Indonesia Diminta Tidak Ikut Campur Urusan Myanmar
Penahanan ini dilakukan pada hari Senin pagi waktu setempat, menyusul pengumuman yang ditayangkan televisi militer Myanmar
Editor:
Hendra Gunawan
Pada saatnya menurut dia, menjadi pertanyaan apakah pemerintahan yang baru akan diakui oleh negara-negara lain atau tidak, termasuk oleh Indonesia.
"Tentu pengakuan tidak perlu dengan suatu pernyataan tetapi cukup dengan adanya jalinan kerjasama.
Semisal kalau ada meeting negara anggota ASEAN maka yang diundang dan hadir adalah pemerintahan yang melakukan kudeta. Itu artinya sudah ada pengakuan terhadap pemerintahan baru di Myanmar," ujarnya.
Namun, kalau kudeta oleh militer yang menggunakan senjata, maka, kata dia yang bisa menekan agar Syu Kyi kembali adalah masyarakat internasional.
“Mereka misalnya bisa lakukan embargo ke Myanmar bila pemerintahan kudeta tidak segera mengembalikan kekuasaan ke Syu Kyi,” jelasnya.
Menurut dia, proses ini akan banyak mengalami kendala karena dunia sedang berkonsentrasi untuk menangani pandemi Covid 19.
“Akhirnya memang lebih tepat bagi Indonesia bila membiarkan proses di Myanmar berjalan dan menahan diri untuk bersikap dan berkomentar,” tegasnya.

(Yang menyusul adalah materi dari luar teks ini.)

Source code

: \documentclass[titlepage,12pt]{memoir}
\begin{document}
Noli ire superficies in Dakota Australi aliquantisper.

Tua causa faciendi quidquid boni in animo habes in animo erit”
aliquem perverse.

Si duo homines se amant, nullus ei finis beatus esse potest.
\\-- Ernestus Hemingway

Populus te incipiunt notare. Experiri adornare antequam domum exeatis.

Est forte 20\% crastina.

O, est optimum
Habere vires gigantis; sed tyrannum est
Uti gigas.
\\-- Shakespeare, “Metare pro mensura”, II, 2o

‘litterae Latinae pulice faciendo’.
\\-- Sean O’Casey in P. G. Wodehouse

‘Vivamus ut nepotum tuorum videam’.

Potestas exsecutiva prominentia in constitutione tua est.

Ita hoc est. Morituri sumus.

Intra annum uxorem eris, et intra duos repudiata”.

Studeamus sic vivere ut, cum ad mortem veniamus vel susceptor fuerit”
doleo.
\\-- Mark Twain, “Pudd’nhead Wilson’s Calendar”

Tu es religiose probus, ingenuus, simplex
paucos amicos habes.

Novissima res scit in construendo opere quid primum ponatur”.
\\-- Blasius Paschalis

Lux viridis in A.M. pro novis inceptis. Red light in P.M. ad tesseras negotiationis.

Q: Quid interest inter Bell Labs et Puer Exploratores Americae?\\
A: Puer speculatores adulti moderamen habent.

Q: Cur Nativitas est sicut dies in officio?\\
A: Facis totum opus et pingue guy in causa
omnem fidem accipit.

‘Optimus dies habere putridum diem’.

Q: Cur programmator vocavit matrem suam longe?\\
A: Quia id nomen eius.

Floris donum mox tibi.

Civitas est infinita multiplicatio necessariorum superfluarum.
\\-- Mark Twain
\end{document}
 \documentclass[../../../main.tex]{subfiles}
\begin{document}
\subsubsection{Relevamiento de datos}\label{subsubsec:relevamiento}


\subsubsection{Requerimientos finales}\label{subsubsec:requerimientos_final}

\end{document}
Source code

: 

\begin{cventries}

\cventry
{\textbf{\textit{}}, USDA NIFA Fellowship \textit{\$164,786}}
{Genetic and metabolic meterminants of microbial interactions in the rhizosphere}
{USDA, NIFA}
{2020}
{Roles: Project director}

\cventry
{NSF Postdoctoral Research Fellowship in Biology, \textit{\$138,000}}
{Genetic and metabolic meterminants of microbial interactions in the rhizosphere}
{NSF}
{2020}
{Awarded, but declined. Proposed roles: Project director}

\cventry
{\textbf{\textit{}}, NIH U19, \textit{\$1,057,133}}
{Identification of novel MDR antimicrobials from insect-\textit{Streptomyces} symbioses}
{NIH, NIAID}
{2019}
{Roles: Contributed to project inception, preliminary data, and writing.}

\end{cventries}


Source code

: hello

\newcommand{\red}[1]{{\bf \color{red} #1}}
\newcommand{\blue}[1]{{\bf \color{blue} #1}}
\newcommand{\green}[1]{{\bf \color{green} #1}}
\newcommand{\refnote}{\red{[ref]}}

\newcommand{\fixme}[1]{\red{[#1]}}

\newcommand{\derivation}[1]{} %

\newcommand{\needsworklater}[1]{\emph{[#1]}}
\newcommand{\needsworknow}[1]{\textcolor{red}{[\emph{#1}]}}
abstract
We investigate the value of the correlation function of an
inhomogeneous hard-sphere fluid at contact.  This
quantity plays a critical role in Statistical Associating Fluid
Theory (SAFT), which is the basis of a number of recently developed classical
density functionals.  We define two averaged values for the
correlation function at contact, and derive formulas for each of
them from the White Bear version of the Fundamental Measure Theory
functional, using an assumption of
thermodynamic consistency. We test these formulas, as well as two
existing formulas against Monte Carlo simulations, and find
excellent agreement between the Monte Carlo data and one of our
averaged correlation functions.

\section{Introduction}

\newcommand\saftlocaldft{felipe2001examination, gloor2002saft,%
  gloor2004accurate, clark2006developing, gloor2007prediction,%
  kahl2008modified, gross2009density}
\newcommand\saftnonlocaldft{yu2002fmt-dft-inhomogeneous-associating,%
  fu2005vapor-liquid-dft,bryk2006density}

Sementara itu, Duta Besar RI untuk Myanmar, Izha Fabri memastikan bahwa kondisi warga negara Indonesia(WNI) dalam keadaan aman. Ada setidaknya 500 orang WNI saat ini di Myanmar.
"Mereka masih beraktivitas normal," ujar Izha saat dikonfirmasi melalui pesan singkat.
Direktur Perlindungan WNI dan Badan Hukum Indonesia (BHI) Kementerian Luar Negeri Judha Nugraha mengimbau warga negara Indonesia (WNI) yang berada di Myanmar untuk tetap tenang.
“KBRI telah memberikan imbauan kepada masyarakat dan menghubungi simpul-simpul komunitas masyarakat Indonesia agar tetap tenang dan menghubungi hotline (nomor telepon—red) KBRI jika menghadapi masalah,” ujar Judha.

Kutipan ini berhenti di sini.